• _Exercise brief_:
Your answer must consist of every line from the data below that includes the word "Channel".

• _Information supplied_:
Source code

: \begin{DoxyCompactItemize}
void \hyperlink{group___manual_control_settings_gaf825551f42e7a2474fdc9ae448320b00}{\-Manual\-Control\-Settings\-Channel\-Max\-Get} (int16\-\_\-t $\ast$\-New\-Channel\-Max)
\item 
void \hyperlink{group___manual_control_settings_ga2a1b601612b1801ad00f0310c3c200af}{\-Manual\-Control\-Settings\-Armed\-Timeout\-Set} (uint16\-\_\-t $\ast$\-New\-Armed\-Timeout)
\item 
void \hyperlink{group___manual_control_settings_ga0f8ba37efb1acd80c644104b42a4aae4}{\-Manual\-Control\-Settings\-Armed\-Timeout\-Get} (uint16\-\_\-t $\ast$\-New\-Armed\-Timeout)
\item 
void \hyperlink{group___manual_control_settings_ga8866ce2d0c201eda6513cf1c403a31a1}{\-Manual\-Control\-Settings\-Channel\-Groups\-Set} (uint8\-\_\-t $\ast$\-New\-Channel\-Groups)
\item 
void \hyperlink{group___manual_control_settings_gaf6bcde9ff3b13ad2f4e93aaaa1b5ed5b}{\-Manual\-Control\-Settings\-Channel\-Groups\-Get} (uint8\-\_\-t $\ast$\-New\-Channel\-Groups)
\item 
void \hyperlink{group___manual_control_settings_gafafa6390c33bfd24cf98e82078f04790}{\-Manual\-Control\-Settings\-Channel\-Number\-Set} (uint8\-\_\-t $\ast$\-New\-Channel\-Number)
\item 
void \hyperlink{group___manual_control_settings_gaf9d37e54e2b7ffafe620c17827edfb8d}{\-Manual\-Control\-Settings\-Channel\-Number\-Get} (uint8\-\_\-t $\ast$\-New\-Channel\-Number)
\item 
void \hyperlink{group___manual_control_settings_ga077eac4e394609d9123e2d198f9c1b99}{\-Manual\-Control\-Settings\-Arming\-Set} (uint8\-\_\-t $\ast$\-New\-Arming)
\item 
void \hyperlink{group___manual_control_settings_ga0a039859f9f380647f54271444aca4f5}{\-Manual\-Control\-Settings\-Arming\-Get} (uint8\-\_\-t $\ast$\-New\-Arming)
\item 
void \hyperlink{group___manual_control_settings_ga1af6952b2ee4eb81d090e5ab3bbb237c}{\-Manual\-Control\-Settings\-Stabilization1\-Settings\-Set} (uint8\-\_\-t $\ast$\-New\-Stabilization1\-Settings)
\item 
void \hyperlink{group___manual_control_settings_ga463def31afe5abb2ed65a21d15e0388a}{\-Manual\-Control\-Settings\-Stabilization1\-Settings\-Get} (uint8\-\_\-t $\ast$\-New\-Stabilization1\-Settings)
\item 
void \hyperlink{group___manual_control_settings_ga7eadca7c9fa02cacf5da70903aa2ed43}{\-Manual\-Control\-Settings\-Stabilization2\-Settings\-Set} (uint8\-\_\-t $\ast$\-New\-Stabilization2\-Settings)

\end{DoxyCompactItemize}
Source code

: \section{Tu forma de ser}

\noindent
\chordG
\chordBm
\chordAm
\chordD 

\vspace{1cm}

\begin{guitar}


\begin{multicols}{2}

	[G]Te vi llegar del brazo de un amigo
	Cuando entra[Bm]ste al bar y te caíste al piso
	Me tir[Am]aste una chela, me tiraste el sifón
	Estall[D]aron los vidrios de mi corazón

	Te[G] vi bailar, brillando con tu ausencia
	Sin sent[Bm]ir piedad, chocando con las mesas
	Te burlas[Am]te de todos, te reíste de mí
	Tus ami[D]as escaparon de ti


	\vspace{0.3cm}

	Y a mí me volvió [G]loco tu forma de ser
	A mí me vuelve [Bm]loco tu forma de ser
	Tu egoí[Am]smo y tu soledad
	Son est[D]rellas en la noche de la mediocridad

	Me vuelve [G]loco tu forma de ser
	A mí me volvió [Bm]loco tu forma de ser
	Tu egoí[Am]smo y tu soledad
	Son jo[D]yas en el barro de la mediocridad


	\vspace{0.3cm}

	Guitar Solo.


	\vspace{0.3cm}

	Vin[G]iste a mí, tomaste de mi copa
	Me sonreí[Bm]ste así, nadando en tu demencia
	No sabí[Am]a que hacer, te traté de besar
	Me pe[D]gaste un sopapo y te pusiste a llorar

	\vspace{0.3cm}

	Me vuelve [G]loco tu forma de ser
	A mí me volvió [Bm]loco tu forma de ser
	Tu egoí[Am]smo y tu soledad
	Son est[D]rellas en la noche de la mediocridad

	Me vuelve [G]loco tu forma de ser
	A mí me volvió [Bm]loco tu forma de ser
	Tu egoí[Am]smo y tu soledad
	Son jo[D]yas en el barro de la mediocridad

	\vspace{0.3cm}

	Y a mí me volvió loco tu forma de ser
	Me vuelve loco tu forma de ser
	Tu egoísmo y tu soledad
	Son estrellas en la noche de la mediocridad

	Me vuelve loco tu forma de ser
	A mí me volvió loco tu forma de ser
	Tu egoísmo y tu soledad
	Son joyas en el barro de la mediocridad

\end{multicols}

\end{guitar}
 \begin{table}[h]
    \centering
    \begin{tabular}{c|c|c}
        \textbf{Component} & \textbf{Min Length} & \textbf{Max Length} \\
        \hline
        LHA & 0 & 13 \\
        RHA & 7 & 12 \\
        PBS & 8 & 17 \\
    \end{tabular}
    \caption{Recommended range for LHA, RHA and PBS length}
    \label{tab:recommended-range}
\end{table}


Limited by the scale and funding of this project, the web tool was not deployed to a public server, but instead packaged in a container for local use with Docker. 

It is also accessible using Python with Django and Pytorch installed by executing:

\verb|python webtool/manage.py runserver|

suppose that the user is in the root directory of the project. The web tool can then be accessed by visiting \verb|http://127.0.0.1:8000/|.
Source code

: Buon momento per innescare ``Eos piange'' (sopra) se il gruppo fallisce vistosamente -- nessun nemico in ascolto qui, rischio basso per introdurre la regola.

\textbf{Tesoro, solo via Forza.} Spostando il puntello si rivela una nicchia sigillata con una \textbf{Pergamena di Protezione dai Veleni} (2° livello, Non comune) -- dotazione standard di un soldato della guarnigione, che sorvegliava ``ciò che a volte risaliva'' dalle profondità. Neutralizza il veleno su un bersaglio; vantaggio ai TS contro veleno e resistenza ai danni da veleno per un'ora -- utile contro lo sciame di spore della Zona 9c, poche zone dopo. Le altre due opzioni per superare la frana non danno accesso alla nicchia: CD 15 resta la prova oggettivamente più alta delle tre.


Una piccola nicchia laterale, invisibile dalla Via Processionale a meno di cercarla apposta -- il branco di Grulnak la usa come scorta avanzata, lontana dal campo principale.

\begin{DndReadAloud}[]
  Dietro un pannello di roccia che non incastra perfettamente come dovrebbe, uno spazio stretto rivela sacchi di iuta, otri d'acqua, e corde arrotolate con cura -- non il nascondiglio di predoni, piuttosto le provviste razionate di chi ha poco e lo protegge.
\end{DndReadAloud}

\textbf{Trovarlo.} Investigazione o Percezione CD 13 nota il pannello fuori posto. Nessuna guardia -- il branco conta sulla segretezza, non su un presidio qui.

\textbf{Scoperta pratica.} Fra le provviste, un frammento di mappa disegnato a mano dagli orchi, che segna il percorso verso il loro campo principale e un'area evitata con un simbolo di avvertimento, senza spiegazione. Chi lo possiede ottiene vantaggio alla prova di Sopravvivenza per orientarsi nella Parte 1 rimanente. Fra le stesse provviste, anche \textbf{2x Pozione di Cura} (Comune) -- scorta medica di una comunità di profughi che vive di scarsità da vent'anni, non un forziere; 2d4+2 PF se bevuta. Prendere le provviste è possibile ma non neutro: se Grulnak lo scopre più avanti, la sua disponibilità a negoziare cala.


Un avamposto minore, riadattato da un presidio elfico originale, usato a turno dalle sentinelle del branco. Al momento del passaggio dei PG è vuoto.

• _Task result_:
void \hyperlink{group___manual_control_settings_gaf825551f42e7a2474fdc9ae448320b00}{\-Manual\-Control\-Settings\-Channel\-Max\-Get} (int16\-\_\-t $\ast$\-New\-Channel\-Max)
void \hyperlink{group___manual_control_settings_ga8866ce2d0c201eda6513cf1c403a31a1}{\-Manual\-Control\-Settings\-Channel\-Groups\-Set} (uint8\-\_\-t $\ast$\-New\-Channel\-Groups)
void \hyperlink{group___manual_control_settings_gaf6bcde9ff3b13ad2f4e93aaaa1b5ed5b}{\-Manual\-Control\-Settings\-Channel\-Groups\-Get} (uint8\-\_\-t $\ast$\-New\-Channel\-Groups)
void \hyperlink{group___manual_control_settings_gafafa6390c33bfd24cf98e82078f04790}{\-Manual\-Control\-Settings\-Channel\-Number\-Set} (uint8\-\_\-t $\ast$\-New\-Channel\-Number)
void \hyperlink{group___manual_control_settings_gaf9d37e54e2b7ffafe620c17827edfb8d}{\-Manual\-Control\-Settings\-Channel\-Number\-Get} (uint8\-\_\-t $\ast$\-New\-Channel\-Number)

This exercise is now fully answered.